● MATERIAL FOR THIS EXERCISE:

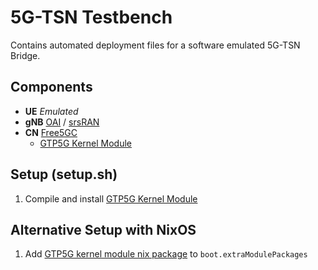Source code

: # 5G-TSN Testbench

Contains automated deployment files for a software emulated 5G-TSN Bridge.

## Components

- **UE** *Emulated*
- **gNB** [OAI](https://gitlab.eurecom.fr/oai/openairinterface5g) / [srsRAN](https://github.com/srsran/srsran_project)
- **CN** [Free5GC](https://github.com/free5gc/free5gc)
    - [GTP5G Kernel Module](https://github.com/free5gc/gtp5g)

## Setup (setup.sh)

1. Compile and install [GTP5G Kernel Module](https://github.com/free5gc/gtp5g)

## Alternative Setup with NixOS 

1. Add [GTP5G kernel module nix package](https://github.com/ottoblep/flake) to `boot.extraModulePackages`
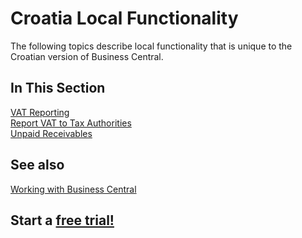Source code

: # Croatia Local Functionality

The following topics describe local functionality that is unique to the Croatian version of Business Central.

## In This Section

[VAT Reporting](VATReporting.md)<br>
[Report VAT to Tax Authorities](ReportVAT.md)<br>
[Unpaid Receivables](UnpaidReceivables.md)

## See also

[Working with Business Central](https://docs.microsoft.com/en-us/dynamics365/business-central/ui-work-product)

## Start a [free trial!](https://trials.dynamics.com/Dynamics365/Signup/BusinessCentral)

● EXERCISE INSTRUCTIONS: Your copy of the entries must be exact and must not include any of their pictures.

● TASK ANSWER:
Source code

: # 5G-TSN Testbench

Contains automated deployment files for a software emulated 5G-TSN Bridge.

## Components

- **UE** *Emulated*
- **gNB** [OAI](https://gitlab.eurecom.fr/oai/openairinterface5g) / [srsRAN](https://github.com/srsran/srsran_project)
- **CN** [Free5GC](https://github.com/free5gc/free5gc)
    - [GTP5G Kernel Module](https://github.com/free5gc/gtp5g)

## Setup (setup.sh)

1. Compile and install [GTP5G Kernel Module](https://github.com/free5gc/gtp5g)

## Alternative Setup with NixOS 

1. Add [GTP5G kernel module nix package](https://github.com/ottoblep/flake) to `boot.extraModulePackages`
Source code

: # Croatia Local Functionality

The following topics describe local functionality that is unique to the Croatian version of Business Central.

## In This Section

[VAT Reporting](VATReporting.md)<br>
[Report VAT to Tax Authorities](ReportVAT.md)<br>
[Unpaid Receivables](UnpaidReceivables.md)

## See also

[Working with Business Central](https://docs.microsoft.com/en-us/dynamics365/business-central/ui-work-product)

## Start a [free trial!](https://trials.dynamics.com/Dynamics365/Signup/BusinessCentral)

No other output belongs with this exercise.